GOAL OF THE EXERCISE:
Restate the listing below word for word, omitting any images.

Start of RECORDS SUPPLIED

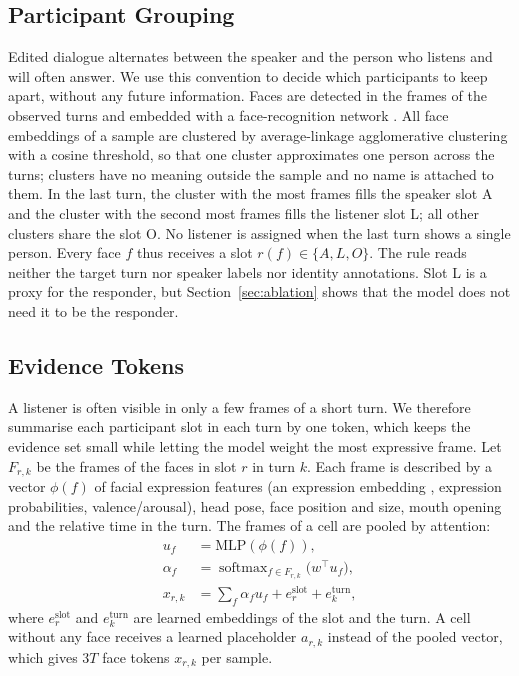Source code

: \documentclass[11pt]{article}
\begin{document}
\subsection{Participant Grouping}
\label{sec:roles}

Edited dialogue alternates between the speaker and the person who listens and will often answer. We use this
convention to decide which participants to keep apart, without any future information. Faces are detected in the
frames of the observed turns and embedded with a face-recognition network \citep{deng2019arcface}. All face embeddings
of a sample are clustered by average-linkage agglomerative clustering with a cosine threshold, so that one cluster
approximates one person across the turns; clusters have no meaning outside the sample and no name is attached to
them. In the last turn, the cluster with the most frames fills the speaker slot A and the cluster with the second
most frames fills the listener slot L; all other clusters share the slot O. No listener is assigned when the last turn
shows a single person. Every face $f$ thus receives a slot $r(f) \in \{A, L, O\}$. The rule reads neither the target
turn nor speaker labels nor identity annotations. Slot L is a proxy for the responder, but
Section~\ref{sec:ablation} shows that the model does not need it to be the responder.

\subsection{Evidence Tokens}
\label{sec:tokens}

A listener is often visible in only a few frames of a short turn. We therefore summarise each participant slot in each
turn by one token, which keeps the evidence set small while letting the model weight the most expressive frame. Let
$F_{r,k}$ be the frames of the faces in slot $r$ in turn $k$. Each frame is described by a vector $\phi(f)$ of facial
expression features (an expression embedding \citep{savchenko2022hsemotion}, expression probabilities,
valence/arousal), head pose, face position and size, mouth opening and the relative time in the turn. The frames of a
cell are pooled by attention:
\begin{equation}
\begin{split}
u_f &= \mathrm{MLP}(\phi(f)),\\
\alpha_f &= \operatorname{softmax}_{f \in F_{r,k}}\!\big(w^\top u_f\big),\\
x_{r,k} &= \textstyle\sum_f \alpha_f u_f + e^{\text{slot}}_r + e^{\text{turn}}_k ,
\end{split}
\end{equation}
where $e^{\text{slot}}_r$ and $e^{\text{turn}}_k$ are learned embeddings of the slot and the turn. A cell without any
face receives a learned placeholder $a_{r,k}$ instead of the pooled vector, which gives $3T$ face tokens $x_{r,k}$
per sample.
\end{document}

End of RECORDS SUPPLIED

WRITTEN SOLUTION:
Source code

: \documentclass[11pt]{article}
\begin{document}
\subsection{Participant Grouping}
\label{sec:roles}

Edited dialogue alternates between the speaker and the person who listens and will often answer. We use this
convention to decide which participants to keep apart, without any future information. Faces are detected in the
frames of the observed turns and embedded with a face-recognition network \citep{deng2019arcface}. All face embeddings
of a sample are clustered by average-linkage agglomerative clustering with a cosine threshold, so that one cluster
approximates one person across the turns; clusters have no meaning outside the sample and no name is attached to
them. In the last turn, the cluster with the most frames fills the speaker slot A and the cluster with the second
most frames fills the listener slot L; all other clusters share the slot O. No listener is assigned when the last turn
shows a single person. Every face $f$ thus receives a slot $r(f) \in \{A, L, O\}$. The rule reads neither the target
turn nor speaker labels nor identity annotations. Slot L is a proxy for the responder, but
Section~\ref{sec:ablation} shows that the model does not need it to be the responder.

\subsection{Evidence Tokens}
\label{sec:tokens}

A listener is often visible in only a few frames of a short turn. We therefore summarise each participant slot in each
turn by one token, which keeps the evidence set small while letting the model weight the most expressive frame. Let
$F_{r,k}$ be the frames of the faces in slot $r$ in turn $k$. Each frame is described by a vector $\phi(f)$ of facial
expression features (an expression embedding \citep{savchenko2022hsemotion}, expression probabilities,
valence/arousal), head pose, face position and size, mouth opening and the relative time in the turn. The frames of a
cell are pooled by attention:
\begin{equation}
\begin{split}
u_f &= \mathrm{MLP}(\phi(f)),\\
\alpha_f &= \operatorname{softmax}_{f \in F_{r,k}}\!\big(w^\top u_f\big),\\
x_{r,k} &= \textstyle\sum_f \alpha_f u_f + e^{\text{slot}}_r + e^{\text{turn}}_k ,
\end{split}
\end{equation}
where $e^{\text{slot}}_r$ and $e^{\text{turn}}_k$ are learned embeddings of the slot and the turn. A cell without any
face receives a learned placeholder $a_{r,k}$ instead of the pooled vector, which gives $3T$ face tokens $x_{r,k}$
per sample.
\end{document}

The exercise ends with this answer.